Dune 03: Die Kinder des Wüstenplaneten
Gurney persönlich!« Tagir Mohandis sprach diese Worte laut. Jeder konnte sie hören. Unter den anwesenden Höflingen gab es Bewegung.
»Das Geld, das man dir abnahm, war also für deine Weiterreise bestimmt«, sagte Jessica. »Sag mir: Was war dein Ziel?«
»Salusa Secundus«, sagte Mohandis, »und Farad'ns Hof. Ich habe gehört, daß man dort Troubadours und Sänger sucht, weil er die Künste unterstützt und plant, eine große Kulturrenaissance in seiner Umgebung anzuregen.«
Jessica warf Alia einen kurzen Blick zu. Sie hatte natürlich gewußt, was Mohandis sagen würde. Irgendwie kam ihr dieses kleine Spiel erheiternd vor. Glaubte sie etwa, sie würde damit nicht fertig werden?
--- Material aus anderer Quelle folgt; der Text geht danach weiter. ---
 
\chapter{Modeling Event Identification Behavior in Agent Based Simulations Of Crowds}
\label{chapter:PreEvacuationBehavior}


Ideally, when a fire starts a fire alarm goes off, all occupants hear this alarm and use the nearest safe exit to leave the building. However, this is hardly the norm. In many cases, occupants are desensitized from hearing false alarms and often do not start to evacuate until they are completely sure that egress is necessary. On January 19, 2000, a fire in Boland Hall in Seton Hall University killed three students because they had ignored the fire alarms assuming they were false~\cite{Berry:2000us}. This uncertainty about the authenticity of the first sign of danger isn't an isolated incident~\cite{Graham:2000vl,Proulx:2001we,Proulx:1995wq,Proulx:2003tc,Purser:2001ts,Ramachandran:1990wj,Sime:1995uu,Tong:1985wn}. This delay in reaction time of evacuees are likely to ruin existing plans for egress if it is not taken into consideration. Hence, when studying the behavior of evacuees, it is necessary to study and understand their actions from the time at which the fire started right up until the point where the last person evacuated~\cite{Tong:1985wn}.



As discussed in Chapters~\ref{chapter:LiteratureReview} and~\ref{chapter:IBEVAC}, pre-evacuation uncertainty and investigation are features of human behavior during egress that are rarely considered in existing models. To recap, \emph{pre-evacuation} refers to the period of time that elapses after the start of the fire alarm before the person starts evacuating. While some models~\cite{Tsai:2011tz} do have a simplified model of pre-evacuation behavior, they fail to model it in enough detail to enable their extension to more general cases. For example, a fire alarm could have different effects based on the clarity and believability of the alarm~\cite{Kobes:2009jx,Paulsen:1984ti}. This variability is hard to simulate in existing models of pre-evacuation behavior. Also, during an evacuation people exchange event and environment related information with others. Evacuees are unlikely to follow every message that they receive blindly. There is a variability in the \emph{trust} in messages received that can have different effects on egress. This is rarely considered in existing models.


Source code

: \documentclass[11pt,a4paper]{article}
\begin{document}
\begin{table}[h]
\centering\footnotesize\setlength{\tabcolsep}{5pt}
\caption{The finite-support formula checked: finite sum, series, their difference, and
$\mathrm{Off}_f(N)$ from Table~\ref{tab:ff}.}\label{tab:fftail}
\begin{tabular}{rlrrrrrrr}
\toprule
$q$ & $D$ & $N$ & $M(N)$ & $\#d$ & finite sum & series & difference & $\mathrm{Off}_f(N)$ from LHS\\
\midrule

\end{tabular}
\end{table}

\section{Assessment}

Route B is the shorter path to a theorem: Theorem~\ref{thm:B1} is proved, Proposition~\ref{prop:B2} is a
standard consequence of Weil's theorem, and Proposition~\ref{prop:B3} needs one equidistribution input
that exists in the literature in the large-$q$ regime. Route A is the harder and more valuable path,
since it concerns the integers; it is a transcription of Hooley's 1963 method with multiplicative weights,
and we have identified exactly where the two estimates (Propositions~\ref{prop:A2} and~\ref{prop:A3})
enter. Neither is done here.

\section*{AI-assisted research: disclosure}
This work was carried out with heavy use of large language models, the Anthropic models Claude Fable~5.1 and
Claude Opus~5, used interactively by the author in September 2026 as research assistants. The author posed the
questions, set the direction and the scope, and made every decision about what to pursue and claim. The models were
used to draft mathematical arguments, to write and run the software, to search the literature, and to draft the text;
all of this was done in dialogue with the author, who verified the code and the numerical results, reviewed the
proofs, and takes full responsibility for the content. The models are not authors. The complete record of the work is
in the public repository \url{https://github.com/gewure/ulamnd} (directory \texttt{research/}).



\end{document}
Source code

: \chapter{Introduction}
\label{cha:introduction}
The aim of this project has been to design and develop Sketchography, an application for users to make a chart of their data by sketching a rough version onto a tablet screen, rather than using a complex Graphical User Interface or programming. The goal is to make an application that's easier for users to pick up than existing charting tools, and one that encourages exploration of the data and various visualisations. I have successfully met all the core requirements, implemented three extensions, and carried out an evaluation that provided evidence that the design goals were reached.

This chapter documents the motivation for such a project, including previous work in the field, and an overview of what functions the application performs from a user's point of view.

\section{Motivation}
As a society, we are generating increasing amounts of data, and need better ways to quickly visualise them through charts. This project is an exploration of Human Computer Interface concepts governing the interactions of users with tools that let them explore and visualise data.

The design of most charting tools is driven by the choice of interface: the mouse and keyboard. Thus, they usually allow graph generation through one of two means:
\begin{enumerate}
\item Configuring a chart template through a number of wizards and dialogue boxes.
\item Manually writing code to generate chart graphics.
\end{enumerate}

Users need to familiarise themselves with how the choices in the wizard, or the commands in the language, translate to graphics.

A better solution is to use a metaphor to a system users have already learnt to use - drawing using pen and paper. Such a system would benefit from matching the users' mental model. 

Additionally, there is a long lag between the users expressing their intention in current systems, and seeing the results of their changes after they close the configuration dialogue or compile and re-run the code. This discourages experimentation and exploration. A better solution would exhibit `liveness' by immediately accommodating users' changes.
»Willst du für deine Passage spielen?« fragte Jessica. »Meine Bedingungen sind die, die unter Fremen üblich sind. Wenn mir deine Musik gefällt, magst du hierbleiben, um mich damit zu erfreuen; wenn sie mir nicht zusagt, erhältst du die Gelegenheit, dir dein Reisegeld bei der Arbeit in der Wüste zu verdienen. Wenn ich jedoch zu der Annahme gelange, daß dein Spiel lediglich Farad'n, der ein Feind der Atreides ist, dient, werde ich dich mit meinem Segen versehen und zu ihm schicken. Bist du bereit, zu diesen Bedingungen zu spielen, Tagir Mohandis?«
Der Troubadour warf den Kopf zurück und lachte laut auf. Als er nach hinten griff, um das Baliset von der Schulter zu ziehen, flogen seine Haare. Rasch begann er das Instrument zu stimmen, um Jessica zu zeigen, daß er bereit war, ihre Herausforderung anzunehmen.
Die in der Großen Halle anwesende Menschenmenge machte Anstalten näherzukommen, wurde aber durch ein Aufgebot von Höflingen und Wächtern in ihre Schranken verwiesen.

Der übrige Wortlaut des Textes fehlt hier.